Les degrés cuspidiens disponibles vont typiquement de zéro à trente-trois. Le nombre indique l'angle des cuspides par rapport au plan horizontal, et détermine le comportement de la prothèse pendant les mouvements.

Les dents à trente-trois degrés ont des cuspides marquées, une bonne efficacité masticatoire et un aspect naturel. Elles exigent toutefois des rapports intermaxillaires favorables et des crêtes bien conservées, car des cuspides prononcées engendrent des composantes horizontales qui déstabilisent la base.

Les dents à zéro degré, sans cuspides, n'engendrent aucune force latérale. Elles s'indiquent sur crêtes fortement résorbées et dans les rapports intermaxillaires défavorables, où la stabilité prime sur l'efficacité.

Vingt degrés représente le compromis le plus employé : efficacité masticatoire acceptable et forces latérales contenues. C'est le choix raisonnable quand rien ne pousse vers un extrême.

Sur une prothèse supra-implantaire la logique change. Les implants apportent la stabilité qui manque à la prothèse conventionnelle, ce qui permet des dents à cuspides plus marquées sans risquer de désolidariser la base.

Parmi les matériaux, les dents en résine acrylique ont l'avantage de se lier chimiquement à la base, également acrylique. C'est une liaison véritable, non mécanique, et la raison pour laquelle le décollement d'une dent est rare.

La limite est l'usure : l'acrylique s'use plus vite que l'émail et, sur des prothèses portées des années, cela produit une perte progressive de dimension verticale.
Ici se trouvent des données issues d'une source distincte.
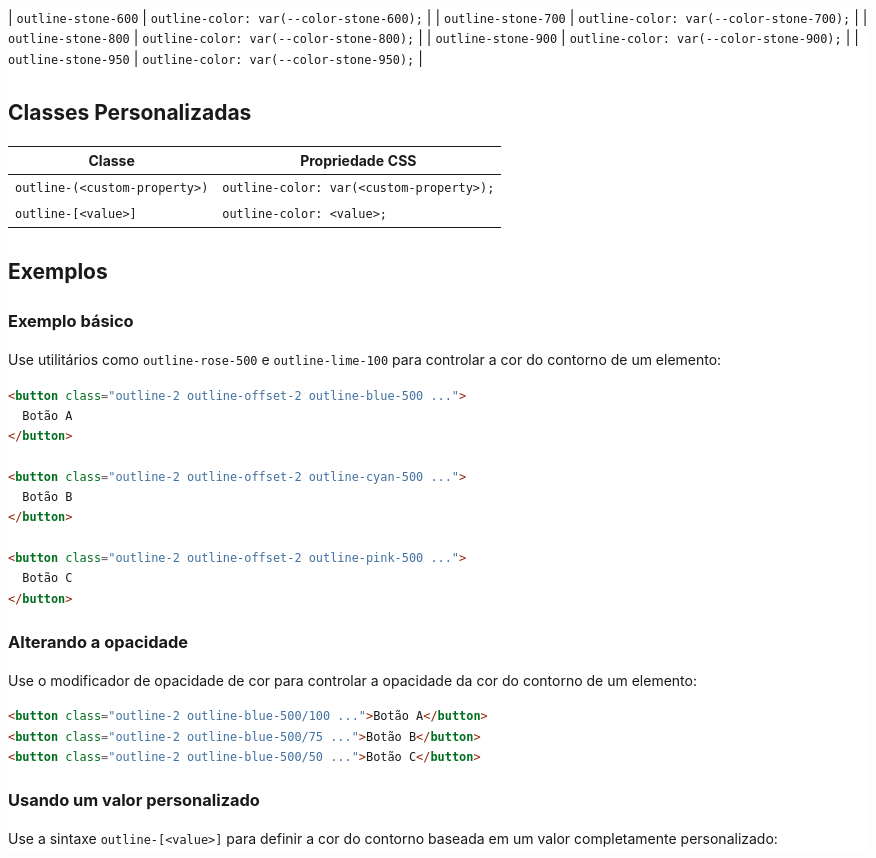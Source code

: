 | `outline-stone-600` | `outline-color: var(--color-stone-600);` |
| `outline-stone-700` | `outline-color: var(--color-stone-700);` |
| `outline-stone-800` | `outline-color: var(--color-stone-800);` |
| `outline-stone-900` | `outline-color: var(--color-stone-900);` |
| `outline-stone-950` | `outline-color: var(--color-stone-950);` |

## Classes Personalizadas

| Classe | Propriedade CSS |
|--------|----------------|
| `outline-(<custom-property>)` | `outline-color: var(<custom-property>);` |
| `outline-[<value>]` | `outline-color: <value>;` |

## Exemplos

### Exemplo básico

Use utilitários como `outline-rose-500` e `outline-lime-100` para controlar a cor do contorno de um elemento:

```html
<button class="outline-2 outline-offset-2 outline-blue-500 ...">
  Botão A
</button>

<button class="outline-2 outline-offset-2 outline-cyan-500 ...">
  Botão B
</button>

<button class="outline-2 outline-offset-2 outline-pink-500 ...">
  Botão C
</button>
```

### Alterando a opacidade

Use o modificador de opacidade de cor para controlar a opacidade da cor do contorno de um elemento:

```html
<button class="outline-2 outline-blue-500/100 ...">Botão A</button>
<button class="outline-2 outline-blue-500/75 ...">Botão B</button>
<button class="outline-2 outline-blue-500/50 ...">Botão C</button>
```

### Usando um valor personalizado

Use a sintaxe `outline-[<value>]` para definir a cor do contorno baseada em um valor completamente personalizado:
Les dents en composite offrent une meilleure résistance à l'usure tout en conservant la liaison chimique à la base. Elles sont le choix le plus équilibré pour les prothèses destinées à durer, et pour les patients à antagonistes naturels.

Les dents en céramique présentent l'usure la plus faible de toutes, mais ne se lient pas chimiquement : la rétention est mécanique, par tenons ou cavités. Elles sont fragiles et usent l'antagoniste naturel, d'où le net recul de leur emploi.
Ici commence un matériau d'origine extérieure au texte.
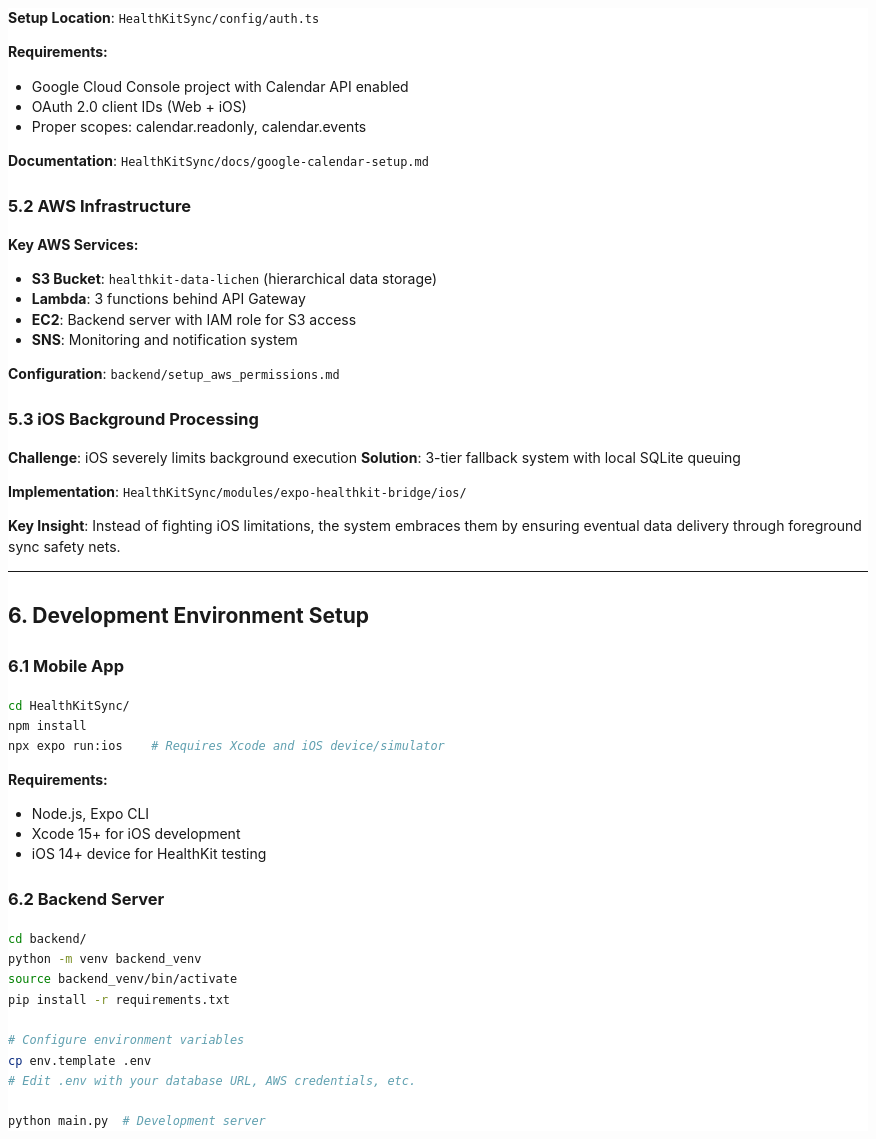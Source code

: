 **Setup Location**: `HealthKitSync/config/auth.ts`

**Requirements:**

- Google Cloud Console project with Calendar API enabled
- OAuth 2.0 client IDs (Web + iOS)
- Proper scopes: calendar.readonly, calendar.events

**Documentation**: `HealthKitSync/docs/google-calendar-setup.md`

### **5.2 AWS Infrastructure**

**Key AWS Services:**

- **S3 Bucket**: `healthkit-data-lichen` (hierarchical data storage)
- **Lambda**: 3 functions behind API Gateway
- **EC2**: Backend server with IAM role for S3 access
- **SNS**: Monitoring and notification system

**Configuration**: `backend/setup_aws_permissions.md`

### **5.3 iOS Background Processing**

**Challenge**: iOS severely limits background execution
**Solution**: 3-tier fallback system with local SQLite queuing

**Implementation**: `HealthKitSync/modules/expo-healthkit-bridge/ios/`

**Key Insight**: Instead of fighting iOS limitations, the system embraces them by ensuring eventual data delivery through foreground sync safety nets.

---

## 6. Development Environment Setup

### **6.1 Mobile App**

```bash
cd HealthKitSync/
npm install
npx expo run:ios    # Requires Xcode and iOS device/simulator
```

**Requirements:**

- Node.js, Expo CLI
- Xcode 15+ for iOS development
- iOS 14+ device for HealthKit testing

### **6.2 Backend Server**

```bash
cd backend/
python -m venv backend_venv
source backend_venv/bin/activate
pip install -r requirements.txt

# Configure environment variables
cp env.template .env
# Edit .env with your database URL, AWS credentials, etc.

python main.py  # Development server
```
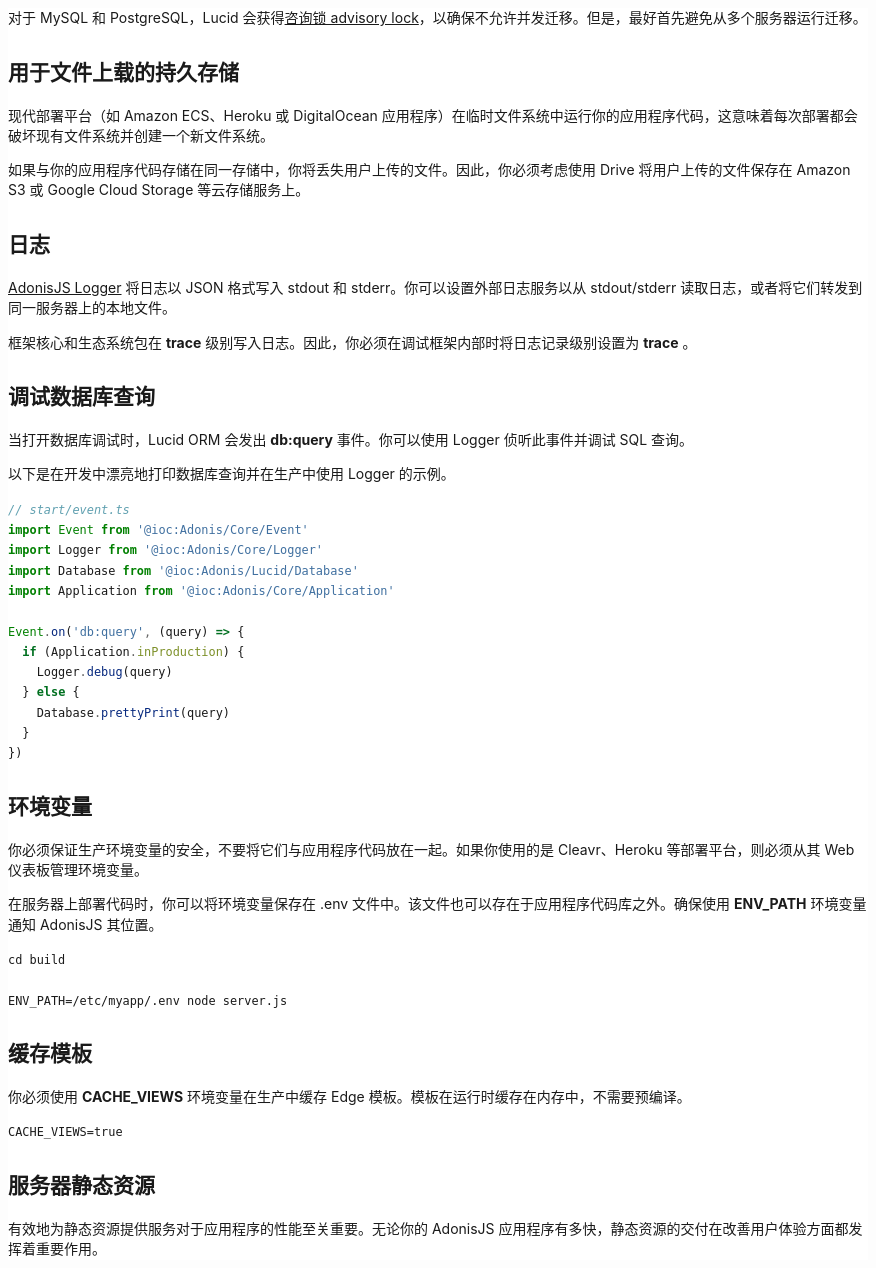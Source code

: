 对于 MySQL 和 PostgreSQL，Lucid 会获得[咨询锁 advisory lock](https://www.postgresql.org/docs/9.4/explicit-locking.html#ADVISORY-LOCKS)，以确保不允许并发迁移。但是，最好首先避免从多个服务器运行迁移。

## 用于文件上载的持久存储
现代部署平台（如 Amazon ECS、Heroku 或 DigitalOcean 应用程序）在临时文件系统中运行你的应用程序代码，这意味着每次部署都会破坏现有文件系统并创建一个新文件系统。

如果与你的应用程序代码存储在同一存储中，你将丢失用户上传的文件。因此，你必须考虑使用 Drive 将用户上传的文件保存在 Amazon S3 或 Google Cloud Storage 等云存储服务上。

## 日志
[AdonisJS Logger](https://docs.adonisjs.com/guides/logger) 将日志以 JSON 格式写入 stdout 和 stderr。你可以设置外部日志服务以从 stdout/stderr 读取日志，或者将它们转发到同一服务器上的本地文件。

框架核心和生态系统包在 **trace** 级别写入日志。因此，你必须在调试框架内部时将日志记录级别设置为 **trace** 。

## 调试数据库查询
当打开数据库调试时，Lucid ORM 会发出 **db:query** 事件。你可以使用 Logger 侦听此事件并调试 SQL 查询。

以下是在开发中漂亮地打印数据库查询并在生产中使用 Logger 的示例。
```ts
// start/event.ts
import Event from '@ioc:Adonis/Core/Event'
import Logger from '@ioc:Adonis/Core/Logger'
import Database from '@ioc:Adonis/Lucid/Database'
import Application from '@ioc:Adonis/Core/Application'

Event.on('db:query', (query) => {
  if (Application.inProduction) {
    Logger.debug(query)
  } else {
    Database.prettyPrint(query)
  }
})
```
## 环境变量
你必须保证生产环境变量的安全，不要将它们与应用程序代码放在一起。如果你使用的是 Cleavr、Heroku 等部署平台，则必须从其 Web 仪表板管理环境变量。

在服务器上部署代码时，你可以将环境变量保存在 .env 文件中。该文件也可以存在于应用程序代码库之外。确保使用 **ENV_PATH** 环境变量通知 AdonisJS 其位置。
```
cd build

ENV_PATH=/etc/myapp/.env node server.js
```

## 缓存模板
你必须使用 **CACHE_VIEWS** 环境变量在生产中缓存 Edge 模板。模板在运行时缓存在内存中，不需要预编译。
```
CACHE_VIEWS=true
```

## 服务器静态资源
有效地为静态资源提供服务对于应用程序的性能至关重要。无论你的 AdonisJS 应用程序有多快，静态资源的交付在改善用户体验方面都发挥着重要作用。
La forme des dents antérieures se choisit en rapport avec le visage, selon une règle pratique qui résiste à l'examen : le contour inversé de l'incisive centrale tend à correspondre à celui du visage.

Le montage compte cependant plus que le choix. D'excellentes dents montées sans respecter la ligne médiane, le plan d'occlusion et le soutien labial donnent un résultat inférieur à des dents ordinaires montées avec discernement.

En résumé : choisir d'abord le degré cuspidien selon les crêtes et les rapports intermaxillaires, puis le matériau selon l'antagoniste et la durée attendue, enfin la forme et la teinte. L'ordre inverse produit des prothèses jolies et instables.